**** Source data

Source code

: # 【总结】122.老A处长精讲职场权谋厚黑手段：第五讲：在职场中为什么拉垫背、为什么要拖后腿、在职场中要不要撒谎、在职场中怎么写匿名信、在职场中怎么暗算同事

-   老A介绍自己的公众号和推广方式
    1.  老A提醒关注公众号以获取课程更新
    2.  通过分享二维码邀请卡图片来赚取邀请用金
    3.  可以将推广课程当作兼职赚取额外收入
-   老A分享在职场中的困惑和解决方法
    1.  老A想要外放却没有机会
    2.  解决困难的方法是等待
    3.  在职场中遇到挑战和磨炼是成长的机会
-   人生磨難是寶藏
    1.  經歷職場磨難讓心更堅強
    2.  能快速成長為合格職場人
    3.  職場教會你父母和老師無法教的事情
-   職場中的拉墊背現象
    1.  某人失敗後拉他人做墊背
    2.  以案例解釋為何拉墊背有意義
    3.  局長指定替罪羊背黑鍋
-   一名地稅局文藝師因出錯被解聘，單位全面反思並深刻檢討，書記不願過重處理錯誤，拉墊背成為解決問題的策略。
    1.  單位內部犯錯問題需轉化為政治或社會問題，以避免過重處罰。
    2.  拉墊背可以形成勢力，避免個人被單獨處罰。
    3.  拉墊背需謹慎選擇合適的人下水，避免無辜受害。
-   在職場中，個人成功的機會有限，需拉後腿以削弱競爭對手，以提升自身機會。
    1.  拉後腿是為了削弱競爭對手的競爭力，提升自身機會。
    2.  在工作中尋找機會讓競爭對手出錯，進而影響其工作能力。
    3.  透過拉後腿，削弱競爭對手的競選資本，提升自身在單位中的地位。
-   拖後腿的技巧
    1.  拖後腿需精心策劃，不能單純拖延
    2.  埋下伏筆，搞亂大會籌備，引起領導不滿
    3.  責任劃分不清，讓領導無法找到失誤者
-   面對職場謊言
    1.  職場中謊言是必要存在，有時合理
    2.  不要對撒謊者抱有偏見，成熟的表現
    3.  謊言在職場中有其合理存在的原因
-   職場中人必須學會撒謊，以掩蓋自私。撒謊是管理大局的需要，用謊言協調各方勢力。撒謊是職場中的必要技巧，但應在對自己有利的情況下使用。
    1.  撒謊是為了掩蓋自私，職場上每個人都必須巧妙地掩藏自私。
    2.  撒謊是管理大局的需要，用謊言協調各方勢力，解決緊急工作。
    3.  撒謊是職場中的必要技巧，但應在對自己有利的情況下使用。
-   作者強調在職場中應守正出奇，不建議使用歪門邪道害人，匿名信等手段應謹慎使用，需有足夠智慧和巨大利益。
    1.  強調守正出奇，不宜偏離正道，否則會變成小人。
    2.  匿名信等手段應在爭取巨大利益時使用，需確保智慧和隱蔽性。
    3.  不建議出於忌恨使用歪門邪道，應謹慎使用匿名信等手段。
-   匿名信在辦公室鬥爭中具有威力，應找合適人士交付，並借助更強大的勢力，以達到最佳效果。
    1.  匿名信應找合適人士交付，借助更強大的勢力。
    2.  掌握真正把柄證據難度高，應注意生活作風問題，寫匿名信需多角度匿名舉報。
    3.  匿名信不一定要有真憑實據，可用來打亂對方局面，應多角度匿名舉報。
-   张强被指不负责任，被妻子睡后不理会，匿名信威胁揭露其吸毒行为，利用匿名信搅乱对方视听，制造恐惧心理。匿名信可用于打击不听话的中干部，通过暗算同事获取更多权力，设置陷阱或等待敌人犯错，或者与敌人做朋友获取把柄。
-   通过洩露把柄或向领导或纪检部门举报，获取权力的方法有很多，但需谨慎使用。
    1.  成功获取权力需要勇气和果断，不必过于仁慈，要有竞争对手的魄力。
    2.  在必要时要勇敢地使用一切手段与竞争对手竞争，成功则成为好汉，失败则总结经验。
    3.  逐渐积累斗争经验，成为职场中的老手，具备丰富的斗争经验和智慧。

********

*What is expected:*
All entries shown above should be duplicated without a single difference.

*The answer:*
Source code

: # 【总结】122.老A处长精讲职场权谋厚黑手段：第五讲：在职场中为什么拉垫背、为什么要拖后腿、在职场中要不要撒谎、在职场中怎么写匿名信、在职场中怎么暗算同事

-   老A介绍自己的公众号和推广方式
    1.  老A提醒关注公众号以获取课程更新
    2.  通过分享二维码邀请卡图片来赚取邀请用金
    3.  可以将推广课程当作兼职赚取额外收入
-   老A分享在职场中的困惑和解决方法
    1.  老A想要外放却没有机会
    2.  解决困难的方法是等待
    3.  在职场中遇到挑战和磨炼是成长的机会
-   人生磨難是寶藏
    1.  經歷職場磨難讓心更堅強
    2.  能快速成長為合格職場人
    3.  職場教會你父母和老師無法教的事情
-   職場中的拉墊背現象
    1.  某人失敗後拉他人做墊背
    2.  以案例解釋為何拉墊背有意義
    3.  局長指定替罪羊背黑鍋
-   一名地稅局文藝師因出錯被解聘，單位全面反思並深刻檢討，書記不願過重處理錯誤，拉墊背成為解決問題的策略。
    1.  單位內部犯錯問題需轉化為政治或社會問題，以避免過重處罰。
    2.  拉墊背可以形成勢力，避免個人被單獨處罰。
    3.  拉墊背需謹慎選擇合適的人下水，避免無辜受害。
-   在職場中，個人成功的機會有限，需拉後腿以削弱競爭對手，以提升自身機會。
    1.  拉後腿是為了削弱競爭對手的競爭力，提升自身機會。
    2.  在工作中尋找機會讓競爭對手出錯，進而影響其工作能力。
    3.  透過拉後腿，削弱競爭對手的競選資本，提升自身在單位中的地位。
-   拖後腿的技巧
    1.  拖後腿需精心策劃，不能單純拖延
    2.  埋下伏筆，搞亂大會籌備，引起領導不滿
    3.  責任劃分不清，讓領導無法找到失誤者
-   面對職場謊言
    1.  職場中謊言是必要存在，有時合理
    2.  不要對撒謊者抱有偏見，成熟的表現
    3.  謊言在職場中有其合理存在的原因
-   職場中人必須學會撒謊，以掩蓋自私。撒謊是管理大局的需要，用謊言協調各方勢力。撒謊是職場中的必要技巧，但應在對自己有利的情況下使用。
    1.  撒謊是為了掩蓋自私，職場上每個人都必須巧妙地掩藏自私。
    2.  撒謊是管理大局的需要，用謊言協調各方勢力，解決緊急工作。
    3.  撒謊是職場中的必要技巧，但應在對自己有利的情況下使用。
-   作者強調在職場中應守正出奇，不建議使用歪門邪道害人，匿名信等手段應謹慎使用，需有足夠智慧和巨大利益。
    1.  強調守正出奇，不宜偏離正道，否則會變成小人。
    2.  匿名信等手段應在爭取巨大利益時使用，需確保智慧和隱蔽性。
    3.  不建議出於忌恨使用歪門邪道，應謹慎使用匿名信等手段。
-   匿名信在辦公室鬥爭中具有威力，應找合適人士交付，並借助更強大的勢力，以達到最佳效果。
    1.  匿名信應找合適人士交付，借助更強大的勢力。
    2.  掌握真正把柄證據難度高，應注意生活作風問題，寫匿名信需多角度匿名舉報。
    3.  匿名信不一定要有真憑實據，可用來打亂對方局面，應多角度匿名舉報。
-   张强被指不负责任，被妻子睡后不理会，匿名信威胁揭露其吸毒行为，利用匿名信搅乱对方视听，制造恐惧心理。匿名信可用于打击不听话的中干部，通过暗算同事获取更多权力，设置陷阱或等待敌人犯错，或者与敌人做朋友获取把柄。
-   通过洩露把柄或向领导或纪检部门举报，获取权力的方法有很多，但需谨慎使用。
    1.  成功获取权力需要勇气和果断，不必过于仁慈，要有竞争对手的魄力。
    2.  在必要时要勇敢地使用一切手段与竞争对手竞争，成功则成为好汉，失败则总结经验。
    3.  逐渐积累斗争经验，成为职场中的老手，具备丰富的斗争经验和智慧。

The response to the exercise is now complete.